Et les déboutés du droit d’asile peuvent saisir une dernière chance : obtenir un titre de séjour connu sous le nom d' »arraigos », réservé aux les personnes pouvant justifier d’au moins deux ans de présence dans le pays. Une manière de « renforcer l’immigration de travail », pour « faire diminuer les demandes d’asile”, selon Mauricio Valiente. Au 31 décembre 2023, 210 334 personnes disposaient d’un titre de séjour de ce type, soit 85 000 de plus qu’en 2022.
“Cette nouvelle politique attire des migrants”, soutien Alpha, régulièrement en contact avec les nouveaux arrivants à Irùn.

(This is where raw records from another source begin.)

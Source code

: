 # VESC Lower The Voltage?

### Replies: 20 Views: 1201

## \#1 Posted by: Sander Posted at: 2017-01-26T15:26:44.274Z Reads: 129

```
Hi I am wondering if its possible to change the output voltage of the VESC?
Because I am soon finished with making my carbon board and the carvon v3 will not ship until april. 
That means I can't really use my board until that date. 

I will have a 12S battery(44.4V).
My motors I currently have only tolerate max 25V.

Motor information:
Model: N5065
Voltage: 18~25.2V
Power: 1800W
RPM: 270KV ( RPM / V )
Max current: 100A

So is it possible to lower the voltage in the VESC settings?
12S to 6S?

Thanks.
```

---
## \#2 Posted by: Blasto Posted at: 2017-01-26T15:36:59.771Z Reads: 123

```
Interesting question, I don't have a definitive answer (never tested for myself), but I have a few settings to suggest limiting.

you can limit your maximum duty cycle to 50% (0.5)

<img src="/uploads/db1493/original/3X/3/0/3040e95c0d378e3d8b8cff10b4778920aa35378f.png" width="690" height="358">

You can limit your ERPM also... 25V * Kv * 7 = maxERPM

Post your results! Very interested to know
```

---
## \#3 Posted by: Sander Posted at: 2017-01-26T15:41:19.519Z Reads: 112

« Mais pour autant, ca reste dur. Même après une longue procédure d’asile, le compteur est remis à zéro et les migrants doivent donc attendre deux ans en situation irrégulière avant de prétendre à l’arraigo », explique Iniaki, un bénévole basque. Devant la mairie d’Irùn où il a accueilli Alpha lors de son retour en Espagne, il explique d’ailleurs aux migrants fraichement arrivés « qu’il ne faut pas croire que ce sera facile ici ». « Même si le climat actuel est moins rude qu’en France pour les migrants actuellement, l’Espagne, c’est dur. L’Europe est dure », explique-t-il.